Hugh raised his eyebrows in a gesture of befuddlement. “I guess you have to,” he said. “He’s not going to be happy.”

No, I supposed he wouldn’t. Part of me wondered why exactly we had to tell Jerry. He would never see the story, would he? In some obscure paper? No. But I supposed this had more to do with Roger: If he was talking to this little paper, then he would certainly talk to bigger ones. And then there was the larger issue—what was really at stake—that Roger simply couldn’t be trusted. He wasn’t the kindred spirit Jerry had thought him. He was a phony, just like everyone else.

My boss retreated to her office without ceremony and closed the door. It was a long time before she emerged again. “What did he say?” Hugh called.

“Nothing,” said my boss. “He thanked me for telling him. He sounded a little sad.” She herself sounded a little sad.

“Well, he thought this guy was a friend,” said Hugh, appearing in his doorway. Hugh, I knew, had not believed in any of this from the start. He thought it all ridiculous. He didn’t, however, seem pleased to have been proven correct. He, too, seemed simply sad.

A few days later, as dark closed in around me, my boss already gone—her smoke still lingering viscously in the air—Salinger called. “I’m so sorry, Jerry,” I said. I had only recently been able to actually call him “Jerry” and it still felt strange. “My boss has left for the day.”

“That’s okay,” he said in his pleasant way. “I can talk to her tomorrow. Could she call me in the morning?”

“I’ll have her call you first thing,” I said.

“Hey, Joanne, let me ask you a question.” For the first time, this sentence did not fill me with anxiety. “What do you think of this Roger Lathbury fellow?”

I didn’t question why he was asking me again. “I like him,” I said. “I think he’s a good guy.”

“I do, too,” he said, his voice a bit more hoarse than usual. A bit sad, I supposed. “I do, too.” It was over. I knew. The deal was off. The contracts were signed, but they gave Jerry full power, full control. Jerry could call off the deal at any time.

“Take care, Joanne,” he said.

“Jerry,” I said. For the first time, his name felt comfortable coming out of my mouth. There was so much more I wanted to say. “Jerry, good-bye.”

Winter, Again

I never wrote back to the boy from WinstonSalem I never wrote back to the - фото 15

I never wrote back to the boy from Winston-Salem.
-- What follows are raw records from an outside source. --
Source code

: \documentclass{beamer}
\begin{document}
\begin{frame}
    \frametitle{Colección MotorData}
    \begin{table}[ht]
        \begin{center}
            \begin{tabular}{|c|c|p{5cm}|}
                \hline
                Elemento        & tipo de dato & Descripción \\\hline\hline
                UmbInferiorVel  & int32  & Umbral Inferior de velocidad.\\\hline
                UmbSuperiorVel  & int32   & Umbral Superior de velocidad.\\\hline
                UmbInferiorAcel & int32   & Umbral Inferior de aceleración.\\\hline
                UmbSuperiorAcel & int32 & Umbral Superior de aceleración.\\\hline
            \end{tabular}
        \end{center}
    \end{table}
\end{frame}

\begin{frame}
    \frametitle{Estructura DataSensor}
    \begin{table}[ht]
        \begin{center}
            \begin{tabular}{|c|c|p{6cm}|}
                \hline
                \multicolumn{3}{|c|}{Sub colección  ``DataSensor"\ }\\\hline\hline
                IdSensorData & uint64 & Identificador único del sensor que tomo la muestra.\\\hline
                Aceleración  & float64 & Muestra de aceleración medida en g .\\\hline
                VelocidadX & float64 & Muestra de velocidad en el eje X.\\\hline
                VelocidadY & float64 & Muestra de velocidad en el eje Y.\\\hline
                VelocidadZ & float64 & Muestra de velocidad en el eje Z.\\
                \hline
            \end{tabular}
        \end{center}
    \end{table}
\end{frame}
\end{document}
I never wrote back to the veteran in Nebraska, for I could not bear to tell him that his friend was no relation to me. My father had confirmed this, with some disappointment—no one in his small family had served in Germany during World War II. Perhaps this was where I got it from—my belief in fate, in magic, in felicity, the mermaid lagoon. From my father.

Nor did I write again to the high school girl. Her rage was too enormous for me to bear. And what could I say to her but Wait, wait, and you’ll see. It gets easier once you’re no longer graded, once you have to assess your actions for yourself .

I should have, I suppose. I should have written and told her exactly that, though surely I would have only fanned her flames. But she’s haunted me all these years, as has the veteran, and the boy from Winston-Salem, whose letter I still have, its creases soft from wear. I keep it pinned to the cork-board above my desk, a talisman, a reminder. In some ways, I wish I’d taken them all. The thought of them, those letters, those documents of so many people’s lives, just tossed away, grows more and more unbearable as the years pass. I could have saved them and I didn’t.

When I gave notice, my boss stared at me in disbelief. “But you were doing so well,” she said. “You sold that story and—” She didn’t finish. “I was so sure you were an Agency Type of Person.” The sadness in her pale eyes was too much for me, though I knew this sadness was not really to do with me. She had lost so much, so many, in the last year. Max had just left, too, in a storm of rancor, his office abandoned nearly overnight. Losing her assistant was nothing in comparison. I was eminently replaceable. The city was full of boys and girls like me, clamoring at the gates of literature. And yet—and yet—I wavered, as she tried to dissuade me. “Why?” she asked me.